True, their hands were grimy, their clothing tattered, and the floors were bestrewn with hair from hides and bits of broken bullock bones; but of connubial, parental, or filial inhumanity, there were no signs.
With what deep emotion those seven heroic men contemplated the conditions in camp may be gathered from [Mr. Aguilla Glover's] own notes, published in [Thornton's] work:
Feb. 19, 1847. The unhappy survivors were, in short, in a condition most deplorable, and beyond power of language to describe, or imagination to conceive.
The emigrants had not yet commenced eating the dead.
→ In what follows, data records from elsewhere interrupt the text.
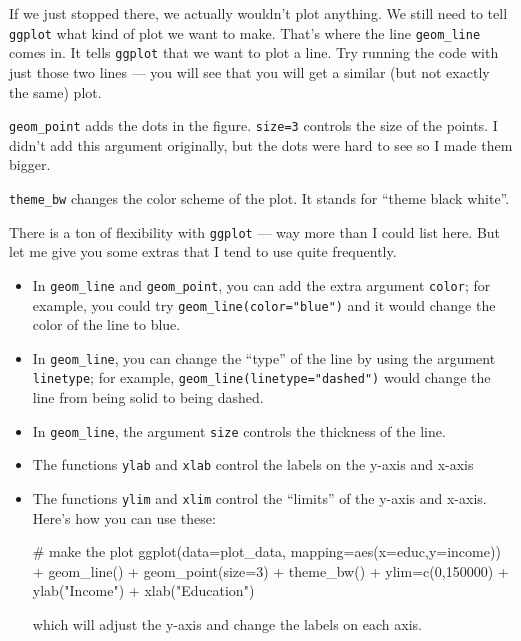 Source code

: \documentclass[
  letterpaper,
  DIV=11,
  numbers=noendperiod]{scrreprt}
\newenvironment{Shaded}{\begin{snugshade}}{\end{snugshade}}
\newcommand{\AttributeTok}[1]{\textcolor[rgb]{0.40,0.45,0.13}{#1}}
\newcommand{\CommentTok}[1]{\textcolor[rgb]{0.37,0.37,0.37}{#1}}
\newcommand{\DecValTok}[1]{\textcolor[rgb]{0.68,0.00,0.00}{#1}}
\newcommand{\FunctionTok}[1]{\textcolor[rgb]{0.28,0.35,0.67}{#1}}
\newcommand{\NormalTok}[1]{\textcolor[rgb]{0.00,0.23,0.31}{#1}}
\newcommand{\OtherTok}[1]{\textcolor[rgb]{0.00,0.23,0.31}{#1}}
\newcommand{\SpecialCharTok}[1]{\textcolor[rgb]{0.37,0.37,0.37}{#1}}
\newcommand{\StringTok}[1]{\textcolor[rgb]{0.13,0.47,0.30}{#1}}
\begin{document}
If we just stopped there, we actually wouldn't plot anything. We still
need to tell \texttt{ggplot} what kind of plot we want to make. That's
where the line \texttt{geom\_line} comes in. It tells \texttt{ggplot}
that we want to plot a line. Try running the code with just those two
lines --- you will see that you will get a similar (but not exactly the
same) plot.

\texttt{geom\_point} adds the dots in the figure. \texttt{size=3}
controls the size of the points. I didn't add this argument originally,
but the dots were hard to see so I made them bigger.

\texttt{theme\_bw} changes the color scheme of the plot. It stands for
``theme black white''.

There is a ton of flexibility with \texttt{ggplot} --- way more than I
could list here. But let me give you some extras that I tend to use
quite frequently.

\begin{itemize}
\item
  In \texttt{geom\_line} and \texttt{geom\_point}, you can add the extra
  argument \texttt{color}; for example, you could try
  \texttt{geom\_line(color="blue")} and it would change the color of the
  line to blue.
\item
  In \texttt{geom\_line}, you can change the ``type'' of the line by
  using the argument \texttt{linetype}; for example,
  \texttt{geom\_line(linetype="dashed")} would change the line from
  being solid to being dashed.
\item
  In \texttt{geom\_line}, the argument \texttt{size} controls the
  thickness of the line.
\item
  The functions \texttt{ylab} and \texttt{xlab} control the labels on
  the y-axis and x-axis
\item
  The functions \texttt{ylim} and \texttt{xlim} control the ``limits''
  of the y-axis and x-axis. Here's how you can use these:

\begin{Shaded}
\begin{Highlighting}[]
\CommentTok{\# make the plot}
\FunctionTok{ggplot}\NormalTok{(}\AttributeTok{data=}\NormalTok{plot\_data,}
     \AttributeTok{mapping=}\FunctionTok{aes}\NormalTok{(}\AttributeTok{x=}\NormalTok{educ,}\AttributeTok{y=}\NormalTok{income)) }\SpecialCharTok{+}
  \FunctionTok{geom\_line}\NormalTok{() }\SpecialCharTok{+}
  \FunctionTok{geom\_point}\NormalTok{(}\AttributeTok{size=}\DecValTok{3}\NormalTok{) }\SpecialCharTok{+}
  \FunctionTok{theme\_bw}\NormalTok{() }\SpecialCharTok{+}
\NormalTok{  ylim}\OtherTok{=}\FunctionTok{c}\NormalTok{(}\DecValTok{0}\NormalTok{,}\DecValTok{150000}\NormalTok{) }\SpecialCharTok{+}
  \FunctionTok{ylab}\NormalTok{(}\StringTok{"Income"}\NormalTok{) }\SpecialCharTok{+}
  \FunctionTok{xlab}\NormalTok{(}\StringTok{"Education"}\NormalTok{)}
\end{Highlighting}
\end{Shaded}

  which will adjust the y-axis and change the labels on each axis.
\end{itemize}
\end{document}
Many of the sufferers had been living on bullock hides for weeks and even that sort of food was so nearly exhausted that they were about to dig up from the snow the bodies of their companions for the purpose of prolonging their wretched lives.
Thornton's work contains the following statement by a member of one of the relief corps:
On the morning of February 20,[[25]] Racine Tucker, John Rhodes, and Riley Moutrey went to the camp of [George Donner] eight miles distant, taking a little jerked beef. These sufferers (eighteen) had but one hide remaining. They had determined that upon consuming this they would dig from the snow the bodies of those who had died from starvation. Mr. Donner was helpless, [Mrs. Donner] was weak but in good health, and might have come to the settlement with this party; yet she solemnly but calmly determined to remain with her husband and perform for him the last sad offices of affection and humanity. And this she did in full view that she must necessarily perish by remaining behind. The three men returned the same day with seven refugees[[26]] from Donner Camp.
[John Baptiste Trubode] has distinct recollections of the arrival and departure of Tucker's party, and of the amount of food left by it.
He said to me in that connection:
"To each of us who had to stay in camp, one of the First Relief Party measured a teacupful of flour, two small biscuits, and thin pieces of jerked beef, each piece as long as his first finger, and as many pieces as he could encircle with that first finger and thumb brought together, end to end. This was all that could be spared, and was to last until the next party could reach us.
"Our outlook was dreary and often hopeless. I don't know what I would have done sometimes without the comforting talks and prayers of those two women, your mother and Aunt Elizabeth. Then evenings after you children went to sleep, [Mrs. George Donner] would read to me from the book[[27]] she wrote in every day. If that book had been saved, every one would know the truth of what went on in camp, and not spread these false tales.